I’m recreating this trip from an unimpressive map of Ghana and with little
knowledge of the exact route we took, but I believe we were about 40km out of
Tamale, near the small village of Kusawgu, when two men dressed in jungle
fatigues appeared from the bush on the right side of the road and fired a few
rounds from automatic weapons. I can’t recall where exactly they were aiming
but I do feel like the guns were pointed pretty directly at the front of the
bus. The driver yelled “Oh shit!” or something similar in French as he sank
back into his seat and pulled the bus out of gear. From somewhere behind me I
heard a woman yell “Il faut continuer!” (“Keep going!”) as the driver slowed
and turned the bus to the shoulder of the road. As we slowed down a small tro-
tro (taxi van) sped up quickly and managed to use our bus as sort of a shield
to get by the gunmen (who did take a few shots in vain at the little bugger).

There were a few more shots and a loud noise outside the bus as one of the
gunmen shot out the front right tire. He then came on the bus and tossed the
bus worker who was sitting in front of the door out of the bus. The driver was
yelling at us to get off and apparently this made the gunmen a little angry so
he smacked him over the head a few times (nothing serious). For my part, I put
my head down and had no intention of moving until someone with a gun told me
too. Next, the gunmen who got on the bus turned to face the passengers, said
something incomprehensible and fired a round inside the bus. The gunmen was
standing right next to me so the shot gave my left ear quite a ringing and we
later saw where the bullet landed, just over the seats where two people from
our group were sitting. He then grabbed my shoulder and heaved me a little
towards the door, which I took to mean that he wanted me to get off the bus.

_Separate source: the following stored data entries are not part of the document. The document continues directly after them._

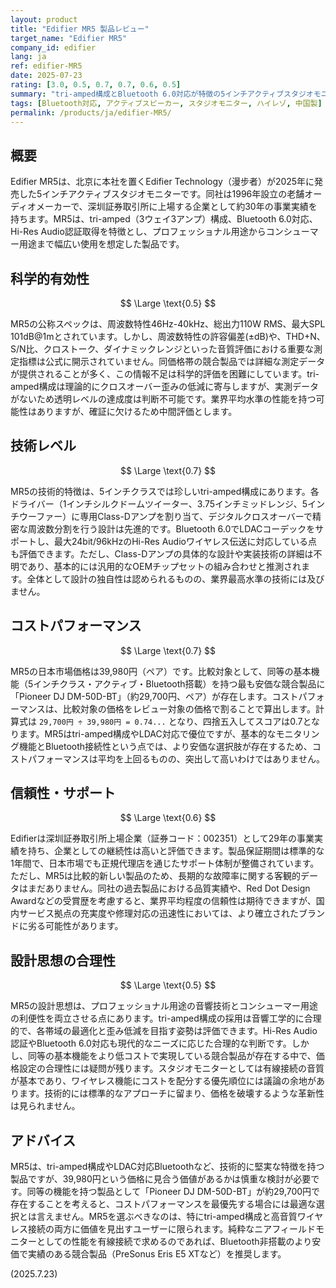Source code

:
 ```yaml
---
layout: product
title: "Edifier MR5 製品レビュー"
target_name: "Edifier MR5"
company_id: edifier
lang: ja
ref: edifier-MR5
date: 2025-07-23
rating: [3.0, 0.5, 0.7, 0.7, 0.6, 0.5]
summary: "tri-amped構成とBluetooth 6.0対応が特徴の5インチアクティブスタジオモニター。39,980円という価格に対し、Bluetooth搭載の競合製品「Pioneer DJ DM-50D-BT」が約29,700円で存在するため、コストパフォーマンスは平均をやや上回る評価となります。"
tags: [Bluetooth対応, アクティブスピーカー, スタジオモニター, ハイレゾ, 中国製]
permalink: /products/ja/edifier-MR5/
---
```

## 概要

Edifier MR5は、北京に本社を置くEdifier Technology（漫步者）が2025年に発売した5インチアクティブスタジオモニターです。同社は1996年設立の老舗オーディオメーカーで、深圳証券取引所に上場する企業として約30年の事業実績を持ちます。MR5は、tri-amped（3ウェイ3アンプ）構成、Bluetooth 6.0対応、Hi-Res Audio認証取得を特徴とし、プロフェッショナル用途からコンシューマー用途まで幅広い使用を想定した製品です。

## 科学的有効性

$$ \Large \text{0.5} $$

MR5の公称スペックは、周波数特性46Hz-40kHz、総出力110W RMS、最大SPL 101dB@1mとされています。しかし、周波数特性の許容偏差(±dB)や、THD+N、S/N比、クロストーク、ダイナミックレンジといった音質評価における重要な測定指標は公式に開示されていません。同価格帯の競合製品では詳細な測定データが提供されることが多く、この情報不足は科学的評価を困難にしています。tri-amped構成は理論的にクロスオーバー歪みの低減に寄与しますが、実測データがないため透明レベルの達成度は判断不可能です。業界平均水準の性能を持つ可能性はありますが、確証に欠けるため中間評価とします。

## 技術レベル

$$ \Large \text{0.7} $$

MR5の技術的特徴は、5インチクラスでは珍しいtri-amped構成にあります。各ドライバー（1インチシルクドームツイーター、3.75インチミッドレンジ、5インチウーファー）に専用Class-Dアンプを割り当て、デジタルクロスオーバーで精密な周波数分割を行う設計は先進的です。Bluetooth 6.0でLDACコーデックをサポートし、最大24bit/96kHzのHi-Res Audioワイヤレス伝送に対応している点も評価できます。ただし、Class-Dアンプの具体的な設計や実装技術の詳細は不明であり、基本的には汎用的なOEMチップセットの組み合わせと推測されます。全体として設計の独自性は認められるものの、業界最高水準の技術には及びません。

## コストパフォーマンス

$$ \Large \text{0.7} $$

MR5の日本市場価格は39,980円（ペア）です。比較対象として、同等の基本機能（5インチクラス・アクティブ・Bluetooth搭載）を持つ最も安価な競合製品に「Pioneer DJ DM-50D-BT」（約29,700円、ペア）が存在します。コストパフォーマンスは、比較対象の価格をレビュー対象の価格で割ることで算出します。計算式は `29,700円 ÷ 39,980円 = 0.74...` となり、四捨五入してスコアは0.7となります。MR5はtri-amped構成やLDAC対応で優位ですが、基本的なモニタリング機能とBluetooth接続性という点では、より安価な選択肢が存在するため、コストパフォーマンスは平均を上回るものの、突出して高いわけではありません。

## 信頼性・サポート

$$ \Large \text{0.6} $$

Edifierは深圳証券取引所上場企業（証券コード：002351）として29年の事業実績を持ち、企業としての継続性は高いと評価できます。製品保証期間は標準的な1年間で、日本市場でも正規代理店を通じたサポート体制が整備されています。ただし、MR5は比較的新しい製品のため、長期的な故障率に関する客観的データはまだありません。同社の過去製品における品質実績や、Red Dot Design Awardなどの受賞歴を考慮すると、業界平均程度の信頼性は期待できますが、国内サービス拠点の充実度や修理対応の迅速性においては、より確立されたブランドに劣る可能性があります。

## 設計思想の合理性

$$ \Large \text{0.5} $$

MR5の設計思想は、プロフェッショナル用途の音響技術とコンシューマー用途の利便性を両立させる点にあります。tri-amped構成の採用は音響工学的に合理的で、各帯域の最適化と歪み低減を目指す姿勢は評価できます。Hi-Res Audio認証やBluetooth 6.0対応も現代的なニーズに応じた合理的な判断です。しかし、同等の基本機能をより低コストで実現している競合製品が存在する中で、価格設定の合理性には疑問が残ります。スタジオモニターとしては有線接続の音質が基本であり、ワイヤレス機能にコストを配分する優先順位には議論の余地があります。技術的には標準的なアプローチに留まり、価格を破壊するような革新性は見られません。

## アドバイス

MR5は、tri-amped構成やLDAC対応Bluetoothなど、技術的に堅実な特徴を持つ製品ですが、39,980円という価格に見合う価値があるかは慎重な検討が必要です。同等の機能を持つ製品として「Pioneer DJ DM-50D-BT」が約29,700円で存在することを考えると、コストパフォーマンスを最優先する場合には最適な選択とは言えません。MR5を選ぶべきなのは、特にtri-amped構成と高音質ワイヤレス接続の両方に価値を見出すユーザーに限られます。純粋なニアフィールドモニターとしての性能を有線接続で求めるのであれば、Bluetooth非搭載のより安価で実績のある競合製品（PreSonus Eris E5 XTなど）を推奨します。

(2025.7.23)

When I got outside I saw the bus worker lying face down on the ground with his
arms and legs spread. I felt this position looked a little awkward so for a
moment I just kind of stood there. Then another volunteer from our group came
out and got down on his knees and covered his head next to me so I followed
his cue. A small aside here, as part of our safety and security training with
Peace Corps we have been well informed of the general anatomy of a situation
like this and something similar did in fact happen to a volunteer in Burkina a
few months ago. Basically these men are highway robbers looking for money,
they are not out to hurt anyone and the general rules for the persons being
robbed are to do as they say and do not look them in the face.

Anyway, not long after I got off the bus I felt hands reach in to my back
pockets to search for money (none was there). From here on out I can only
really guess at what was happening because all I could see was the ground
under me and a few people nearby. After a few minutes some more hands made
their way in to my back pockets and once again came away empty. Finally,
someone came around in front of me and lifted me up a little while something
else poked me in the back of the neck (I assume a gun); I kept my eyes on the
ground, took my wallet and passport from the front pocket of my shirt, handed
it to him and went back into my covered position. He immediately threw the
passport back down on the ground, took a few seconds to pull the cash out of
my wallet (150,000cfa, about US$350) and then tossed the wallet with all its
contents back at my hands. I was immediately rather relieved that he did not
take my ID or passport as it saved me the trouble of replacing them.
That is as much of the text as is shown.